I want to identify differential expressed genes in TCGA. I did my anlysis as following way:
Taking BRCA dataset as an example, I downloaded RNA-seq data (RPKM version) from TCGA.
Then I used samples marked by “Primary Tumor” as cancer sample and samples marked by “Solid Tissue Normal” as normal sample.
Calculating Z score for each gene in each sample as following: z = [(value gene X in tumor Y)-(mean gene X in normal)]/(standard deviation X in normal)
Here I define genes with Zscore>=2 or Zscore<=-2 as up-regulated or down-regulated genes in one sample. If more than 10% samples in the whole dataset contain genes with Zscore>=2 or Zscore<=-2, I denfined these genes as up-regulated or down-regualted genes in BRCA dataset.
Then I find that the percentage of up-regualted genes is much higher than down-regulated genes. There are about 20% protein coding genes (number of up-regulated protein coding genes/total number of protein coding genes) which are identified as up-regulated genes but only 5% protein coding genes as down-regulated genes.
Is it normal?
Is there something wrong in my workflow?
Can you give me some sugesstions?
Thanks
Don't use RPKM (use raw counts if possible or rsem counts) and don't use Z-score for differential expression analysis (use solid statistical tools such as DESeq2/edgeR).

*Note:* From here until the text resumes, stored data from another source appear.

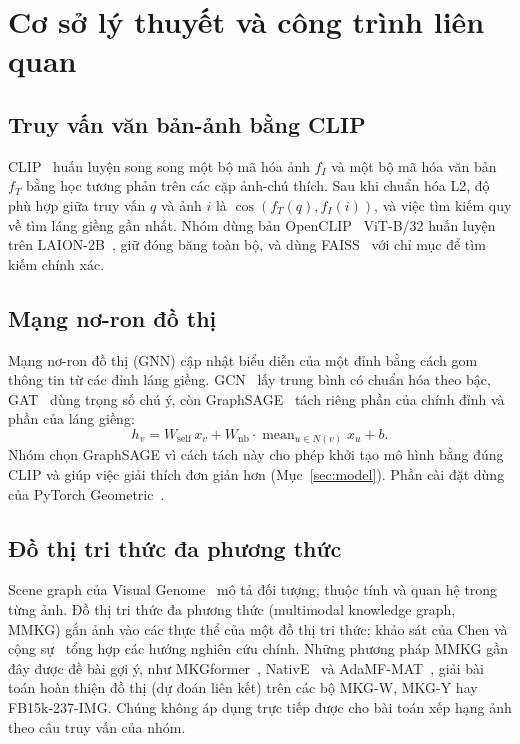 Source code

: \section{Cơ sở lý thuyết và công trình liên quan}
\label{sec:background}

\subsection{Truy vấn văn bản-ảnh bằng CLIP}
CLIP~\cite{radford2021clip} huấn luyện song song một bộ mã hóa ảnh $f_I$ và một bộ mã hóa văn bản $f_T$ bằng học tương phản trên các cặp ảnh-chú thích. Sau khi chuẩn hóa L2, độ phù hợp giữa truy vấn $q$ và ảnh $i$ là $\cos(f_T(q), f_I(i))$, và việc tìm kiếm quy về tìm láng giềng gần nhất. Nhóm dùng bản OpenCLIP~\cite{cherti2023openclip} ViT-B/32 huấn luyện trên LAION-2B~\cite{schuhmann2022laion}, giữ đóng băng toàn bộ, và dùng FAISS~\cite{johnson2019faiss} với chỉ mục  để tìm kiếm chính xác.

\subsection{Mạng nơ-ron đồ thị}
Mạng nơ-ron đồ thị (GNN) cập nhật biểu diễn của một đỉnh bằng cách gom thông tin từ các đỉnh láng giềng. GCN~\cite{kipf2017gcn} lấy trung bình có chuẩn hóa theo bậc, GAT~\cite{velickovic2018gat} dùng trọng số chú ý, còn GraphSAGE~\cite{hamilton2017sage} tách riêng phần của chính đỉnh và phần của láng giềng:
\begin{equation}
h_v = W_{\text{self}}\,x_v + W_{\text{nb}}\cdot \operatorname{mean}_{u\in N(v)} x_u + b.
\end{equation}
Nhóm chọn GraphSAGE vì cách tách này cho phép khởi tạo mô hình bằng đúng CLIP và giúp việc giải thích đơn giản hơn (Mục~\ref{sec:model}). Phần cài đặt dùng  của PyTorch Geometric~\cite{fey2019pyg}.

\subsection{Đồ thị tri thức đa phương thức}
Scene graph của Visual Genome~\cite{krishna2017vg} mô tả đối tượng, thuộc tính và quan hệ trong từng ảnh. Đồ thị tri thức đa phương thức (multimodal knowledge graph, MMKG) gắn ảnh vào các thực thể của một đồ thị tri thức; khảo sát của Chen và cộng sự~\cite{chen2024kgmm} tổng hợp các hướng nghiên cứu chính. Những phương pháp MMKG gần đây được đề bài gợi ý, như MKGformer~\cite{chen2022mkgformer}, NativE~\cite{zhang2024native} và AdaMF-MAT~\cite{zhang2024adamf}, giải bài toán hoàn thiện đồ thị (dự đoán liên kết) trên các bộ MKG-W, MKG-Y hay FB15k-237-IMG. Chúng không áp dụng trực tiếp được cho bài toán xếp hạng ảnh theo câu truy vấn của nhóm.

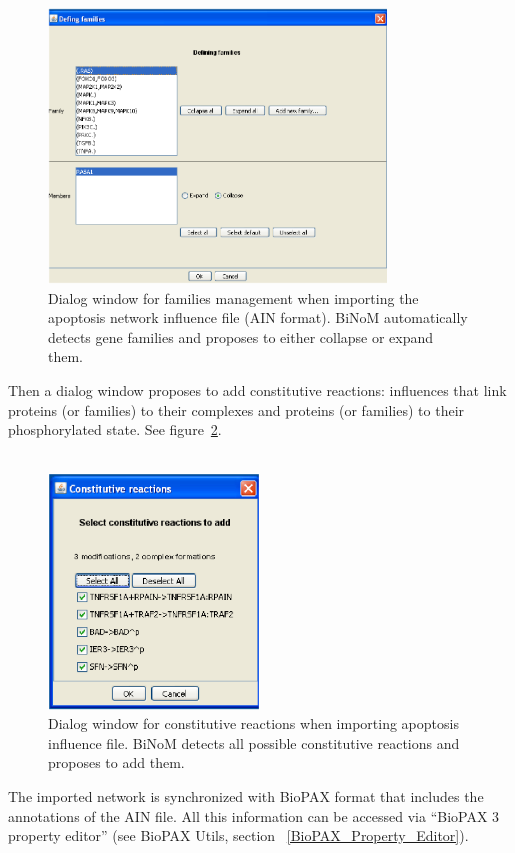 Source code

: \begin{figure}
\centering
\includegraphics[width=0.8\textwidth]{graphics/AIN_dialog_for_families_management}
\caption{Dialog window for families management when importing the apoptosis network influence file (AIN format). BiNoM automatically detects gene families and proposes to either collapse or expand them.}
\label{AIN_dialog_for_families_management}
\end{figure}

Then a dialog window proposes to add constitutive reactions: influences that
link proteins (or families) to their complexes and proteins (or families) to
their phosphorylated state. See
figure~\ref{AIN_dialog_for_constitutive_reactions}.\\\\

\begin{figure}
\centering
\includegraphics[width=0.5\textwidth]{graphics/AIN_dialog_for_constitutive_reactions}
\caption{Dialog window for constitutive reactions when importing apoptosis influence file. BiNoM detects all possible constitutive reactions and proposes to add them.}
\label{AIN_dialog_for_constitutive_reactions}
\end{figure}
The imported network is synchronized with BioPAX format that includes the annotations of the AIN file. All this information can be accessed via “BioPAX 3 property editor” (see BioPAX Utils, section ~\ref{BioPAX_Property_Editor}).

@OP, the point with using arbitrary thresholding like you do is that every NGS experiment has something called a mean-variance relationship. That means that genes (or regions or whatever you measure) may have high variation/enrichments because of small counts (here lowly expressed genes). These guys then often come out as differentially expressed if only looking at raw fold changes, but they rarely come out as statistically significant. Therefore, as WDC said, use a proper tool such as DESeq2 or edgeR, start with raw counts and use only genes that are significant.
Thanks, WouterDeCoster and ATpoint. I will check DESeq2/edgeR.
All I can add is that Z-scaling RPKM data does not seem like a great idea to me. Are you sure that it's not FPKM that you have obtained? There is a R package call zFPKM, which claims to be able to convert FPKM data to the Z-scale.
I would much prefer that you obtain the RSEM counts from TCGA (GDC Data Portal), normalise those in DESeq2 or EdgeR, and then Z-scale the regularised log (DESeq2) or lofCPM (EdgeR) counts.